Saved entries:
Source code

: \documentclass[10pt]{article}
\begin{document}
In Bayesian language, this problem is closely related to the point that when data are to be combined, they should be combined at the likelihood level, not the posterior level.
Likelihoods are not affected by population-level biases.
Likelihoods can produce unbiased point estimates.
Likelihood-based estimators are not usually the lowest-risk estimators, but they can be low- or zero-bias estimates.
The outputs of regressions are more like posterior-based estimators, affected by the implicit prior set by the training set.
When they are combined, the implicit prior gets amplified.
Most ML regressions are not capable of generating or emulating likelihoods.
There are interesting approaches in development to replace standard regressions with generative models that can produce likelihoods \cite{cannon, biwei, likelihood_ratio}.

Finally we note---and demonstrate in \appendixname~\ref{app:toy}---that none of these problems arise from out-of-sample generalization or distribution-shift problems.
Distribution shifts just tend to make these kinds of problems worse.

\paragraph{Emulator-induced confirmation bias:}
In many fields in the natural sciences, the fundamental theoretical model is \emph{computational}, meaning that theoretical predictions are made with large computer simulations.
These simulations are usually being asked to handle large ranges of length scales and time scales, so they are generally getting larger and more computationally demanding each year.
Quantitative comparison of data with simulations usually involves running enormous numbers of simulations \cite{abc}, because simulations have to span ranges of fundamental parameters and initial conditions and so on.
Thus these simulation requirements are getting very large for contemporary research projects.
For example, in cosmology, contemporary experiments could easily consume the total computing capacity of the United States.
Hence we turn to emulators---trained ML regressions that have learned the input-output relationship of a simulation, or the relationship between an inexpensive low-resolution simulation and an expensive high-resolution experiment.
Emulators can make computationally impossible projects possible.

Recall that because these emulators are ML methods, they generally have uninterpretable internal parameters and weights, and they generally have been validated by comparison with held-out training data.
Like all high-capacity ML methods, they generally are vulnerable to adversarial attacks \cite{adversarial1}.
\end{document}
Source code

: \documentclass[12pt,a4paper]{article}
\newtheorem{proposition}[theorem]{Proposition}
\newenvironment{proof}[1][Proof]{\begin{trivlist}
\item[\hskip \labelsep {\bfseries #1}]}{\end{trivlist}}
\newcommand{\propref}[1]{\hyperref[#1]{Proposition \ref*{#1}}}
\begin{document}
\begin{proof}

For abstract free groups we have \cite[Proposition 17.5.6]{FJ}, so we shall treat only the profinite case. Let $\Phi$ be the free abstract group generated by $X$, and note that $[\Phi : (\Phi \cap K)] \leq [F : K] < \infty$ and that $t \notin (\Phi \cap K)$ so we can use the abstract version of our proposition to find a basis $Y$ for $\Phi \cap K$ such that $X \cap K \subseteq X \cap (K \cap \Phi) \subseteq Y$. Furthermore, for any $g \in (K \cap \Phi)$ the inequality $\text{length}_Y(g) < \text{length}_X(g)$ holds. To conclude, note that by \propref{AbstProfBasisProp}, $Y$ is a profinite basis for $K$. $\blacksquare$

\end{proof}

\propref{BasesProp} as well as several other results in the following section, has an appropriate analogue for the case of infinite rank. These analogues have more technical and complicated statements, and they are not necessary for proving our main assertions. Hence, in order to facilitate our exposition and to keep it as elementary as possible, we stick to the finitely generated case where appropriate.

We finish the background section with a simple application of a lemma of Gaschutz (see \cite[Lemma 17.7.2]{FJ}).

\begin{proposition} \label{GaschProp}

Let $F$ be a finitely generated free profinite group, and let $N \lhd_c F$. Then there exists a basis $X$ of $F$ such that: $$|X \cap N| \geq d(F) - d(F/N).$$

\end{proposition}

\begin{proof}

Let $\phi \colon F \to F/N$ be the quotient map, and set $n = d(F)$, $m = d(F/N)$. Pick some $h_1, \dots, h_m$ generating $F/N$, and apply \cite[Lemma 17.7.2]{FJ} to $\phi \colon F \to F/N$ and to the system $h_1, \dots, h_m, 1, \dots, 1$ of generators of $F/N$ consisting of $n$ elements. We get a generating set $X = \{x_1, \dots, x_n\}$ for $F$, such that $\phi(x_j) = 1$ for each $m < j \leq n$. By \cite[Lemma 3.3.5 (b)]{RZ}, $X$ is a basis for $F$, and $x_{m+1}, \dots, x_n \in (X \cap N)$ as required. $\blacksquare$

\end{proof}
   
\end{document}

** Task description **
Pick every line of the data that includes the string "problems".

** Output below **
Finally we note---and demonstrate in \appendixname~\ref{app:toy}---that none of these problems arise from out-of-sample generalization or distribution-shift problems.
Distribution shifts just tend to make these kinds of problems worse.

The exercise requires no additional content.